Episode 2: The Ensigns of Commands
Plot (as adapted from Wikipedia):
The Enterprise receives an automated message from the enigmatic Sheliak: Remove the humans on planet Tau Cygni V in four days. The Sheliak are a non-humanoid species with little regard for human life and would exterminate any humans found in their path. Their message is only due to their obligation under a treaty with the Federation to notify their intention to colonize before taking further action.
 There is no record of a Federation colony ship being sent there as it contains levels of hyperonic radiation lethal to humans, which doesn't explain why the Sheliak indicate otherwise. The Enterprise arrives in the system to find what looks to be a small colony on the surface. The android Second Officer, Lt. Commander Data takes a shuttlecraft to the planet to coordinate the evacuation as he is the only crewmember unaffected by the radiation. Once he arrives, he finds that the sensor readings were incorrect. He is informed by locals Haritath and Kentor that it is a colony of 15,253 people, the descendants of the wayward colony ship Artemis launched 92 years prior. The colonists' ancestors found a means to survive within the radiation but initially suffered heavy loss of life before an effective defence was found.
 Although it would normally be a simple matter of beaming the colonists off the planet, hyperonic radiation renders the transporters useless. Because of this, a complete evacuation of the planet would take an estimated three weeks as no dedicated transport ships are available until then, and the Sheliak are not willing to give the Federation any extra time beyond the three days required by the treaty.
 After explaining the situation and being rebuffed by the colony's leader, Gosheven, Data is befriended by a sympathetic colonist named Ard'rian. She expresses interest in Data as an android and invites Data to her home, where they discuss ways to persuade the colonists to evacuate. To his puzzlement Ard'rian kisses Data. Data explains to the colonists that they should evacuate their world before its imminent destruction, pointing out by reverse psychology that the only result of their heroic hopeless last stand will be their total annihilation. Gosheven, however, refuses to leave and insists they will protect themselves by fighting, which many of the colonists agree with.
 With time running out, Captain Picard and the Enterprise crew begin poring through the 500,000-word treaty in the hopes of finding something they can use to their advantage.
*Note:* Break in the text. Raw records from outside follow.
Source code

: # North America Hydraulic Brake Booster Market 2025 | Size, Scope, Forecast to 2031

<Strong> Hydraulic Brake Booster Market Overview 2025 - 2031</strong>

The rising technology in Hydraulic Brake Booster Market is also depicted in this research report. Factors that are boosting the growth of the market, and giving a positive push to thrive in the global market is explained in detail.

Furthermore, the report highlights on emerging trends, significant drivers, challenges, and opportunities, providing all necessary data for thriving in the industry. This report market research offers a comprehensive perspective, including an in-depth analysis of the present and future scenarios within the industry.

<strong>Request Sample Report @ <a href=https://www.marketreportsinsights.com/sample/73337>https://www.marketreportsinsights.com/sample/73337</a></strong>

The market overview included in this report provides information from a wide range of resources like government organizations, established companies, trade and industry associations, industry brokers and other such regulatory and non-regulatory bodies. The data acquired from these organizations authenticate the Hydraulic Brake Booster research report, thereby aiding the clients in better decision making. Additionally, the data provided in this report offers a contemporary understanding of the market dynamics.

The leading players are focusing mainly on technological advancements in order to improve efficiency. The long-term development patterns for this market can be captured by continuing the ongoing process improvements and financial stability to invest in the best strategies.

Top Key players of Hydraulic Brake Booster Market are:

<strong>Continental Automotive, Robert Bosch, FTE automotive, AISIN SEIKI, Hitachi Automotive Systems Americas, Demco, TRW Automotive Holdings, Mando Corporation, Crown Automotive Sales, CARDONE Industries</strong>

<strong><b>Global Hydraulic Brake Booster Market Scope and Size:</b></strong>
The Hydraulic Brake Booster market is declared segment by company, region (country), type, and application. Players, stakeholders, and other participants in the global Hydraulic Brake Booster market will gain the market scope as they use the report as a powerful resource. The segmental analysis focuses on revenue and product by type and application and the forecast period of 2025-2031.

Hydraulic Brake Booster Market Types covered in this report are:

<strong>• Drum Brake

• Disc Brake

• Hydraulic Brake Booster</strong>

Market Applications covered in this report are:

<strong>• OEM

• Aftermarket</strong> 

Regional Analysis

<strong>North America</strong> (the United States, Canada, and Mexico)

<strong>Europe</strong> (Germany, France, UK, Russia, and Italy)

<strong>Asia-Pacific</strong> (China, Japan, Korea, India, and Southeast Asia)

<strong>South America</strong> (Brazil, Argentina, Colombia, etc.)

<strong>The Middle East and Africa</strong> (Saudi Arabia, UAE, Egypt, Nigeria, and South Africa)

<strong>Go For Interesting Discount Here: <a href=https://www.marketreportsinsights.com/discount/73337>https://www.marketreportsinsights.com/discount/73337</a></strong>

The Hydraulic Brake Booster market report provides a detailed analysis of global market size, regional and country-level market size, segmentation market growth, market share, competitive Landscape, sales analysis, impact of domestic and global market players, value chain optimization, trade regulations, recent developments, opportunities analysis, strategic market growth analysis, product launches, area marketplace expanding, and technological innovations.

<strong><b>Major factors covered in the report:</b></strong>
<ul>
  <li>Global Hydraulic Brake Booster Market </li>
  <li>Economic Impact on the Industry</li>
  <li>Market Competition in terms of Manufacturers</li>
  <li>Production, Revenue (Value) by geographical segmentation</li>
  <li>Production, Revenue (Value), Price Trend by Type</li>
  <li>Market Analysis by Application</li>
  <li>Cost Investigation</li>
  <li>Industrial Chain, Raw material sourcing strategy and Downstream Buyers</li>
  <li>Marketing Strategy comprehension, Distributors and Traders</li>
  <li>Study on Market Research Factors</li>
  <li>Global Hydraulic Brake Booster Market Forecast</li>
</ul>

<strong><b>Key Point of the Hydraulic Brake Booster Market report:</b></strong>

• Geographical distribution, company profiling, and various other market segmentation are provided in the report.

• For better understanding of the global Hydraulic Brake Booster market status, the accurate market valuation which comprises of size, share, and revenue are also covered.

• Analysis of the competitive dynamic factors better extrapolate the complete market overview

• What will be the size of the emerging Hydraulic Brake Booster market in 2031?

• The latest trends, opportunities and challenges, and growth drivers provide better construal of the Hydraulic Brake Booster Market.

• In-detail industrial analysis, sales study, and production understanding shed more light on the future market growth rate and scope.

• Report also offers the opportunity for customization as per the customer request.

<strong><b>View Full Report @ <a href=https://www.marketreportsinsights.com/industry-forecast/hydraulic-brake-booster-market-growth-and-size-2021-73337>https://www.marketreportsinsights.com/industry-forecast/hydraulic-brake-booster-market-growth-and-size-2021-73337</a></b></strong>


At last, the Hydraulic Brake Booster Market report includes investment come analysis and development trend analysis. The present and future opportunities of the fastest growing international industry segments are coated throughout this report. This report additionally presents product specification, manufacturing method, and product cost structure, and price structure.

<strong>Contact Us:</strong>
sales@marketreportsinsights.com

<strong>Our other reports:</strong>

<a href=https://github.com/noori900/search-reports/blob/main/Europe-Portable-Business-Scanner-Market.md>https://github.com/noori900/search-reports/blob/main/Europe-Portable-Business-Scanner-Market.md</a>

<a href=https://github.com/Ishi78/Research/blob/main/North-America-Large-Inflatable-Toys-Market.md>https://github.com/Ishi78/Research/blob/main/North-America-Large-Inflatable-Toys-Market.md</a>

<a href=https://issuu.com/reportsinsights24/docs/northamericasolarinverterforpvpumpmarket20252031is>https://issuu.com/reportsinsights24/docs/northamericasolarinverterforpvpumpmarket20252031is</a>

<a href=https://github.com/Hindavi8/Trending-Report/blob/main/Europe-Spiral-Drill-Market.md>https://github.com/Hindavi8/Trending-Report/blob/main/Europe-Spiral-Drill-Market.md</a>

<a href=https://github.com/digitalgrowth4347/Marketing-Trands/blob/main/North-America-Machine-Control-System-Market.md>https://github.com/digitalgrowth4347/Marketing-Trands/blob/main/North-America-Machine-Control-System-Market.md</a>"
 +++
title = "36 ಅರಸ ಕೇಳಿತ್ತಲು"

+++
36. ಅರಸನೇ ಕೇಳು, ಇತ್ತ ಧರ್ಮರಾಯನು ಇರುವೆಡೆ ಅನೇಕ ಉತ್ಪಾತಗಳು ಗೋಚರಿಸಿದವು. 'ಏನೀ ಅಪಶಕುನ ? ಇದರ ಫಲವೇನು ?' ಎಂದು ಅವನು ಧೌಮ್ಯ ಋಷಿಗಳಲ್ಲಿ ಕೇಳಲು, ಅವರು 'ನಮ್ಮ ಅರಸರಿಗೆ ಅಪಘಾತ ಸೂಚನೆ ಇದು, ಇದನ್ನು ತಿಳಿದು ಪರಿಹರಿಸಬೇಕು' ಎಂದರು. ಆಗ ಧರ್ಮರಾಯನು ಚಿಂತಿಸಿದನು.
 At a meeting at Ard'rian’s home, Data talks to several of the colonists who are thinking of leaving the doomed colony; Gosheven comes in and electrocutes Data. Data recovers and reasons that if persuasion cannot work, then intimidation through a show of force should be his next option. Modifying his phaser to work in the hyperonic atmosphere, he raids the colonists' aqueduct to prove they are helpless to defend their livelihood. When Data easily stuns the colonists guarding the aqueduct, he points out that if they can't defend against a single person with a phaser, then they aren't capable of fighting the hundreds of Sheliak, who would likely destroy them via orbital bombardment. Data then sends a phaser charge up the aqueduct system to vaporise the water that is vital to the colony's survival, convincing the colonists to evacuate the world. Gosheven reluctantly relents.
 Back on the Enterprise, Picard exploits a loophole in the treaty. He invokes a section calling for third-party arbitration to resolve the dispute and names as arbitrators the Grizzelas, a species that is in its hibernation cycle for another six months. Picard offers the Sheliak a choice: wait six months for the Grizzelas to come out of hibernation, or give the Federation three weeks to evacuate the colony. Ultimately, the Sheliak give the Federation the three weeks.
 Just as Data is about to leave the colony in his shuttle, Ard'rian comes to say goodbye. She asks Data if he has any feeling over what has just happened, and Data explains that he cannot experience feelings. To her surprise, He then kisses Ard'rian. She remarks that he "realized" she needed a kiss; Data leaves Ard'rian and returns to the Enterprise.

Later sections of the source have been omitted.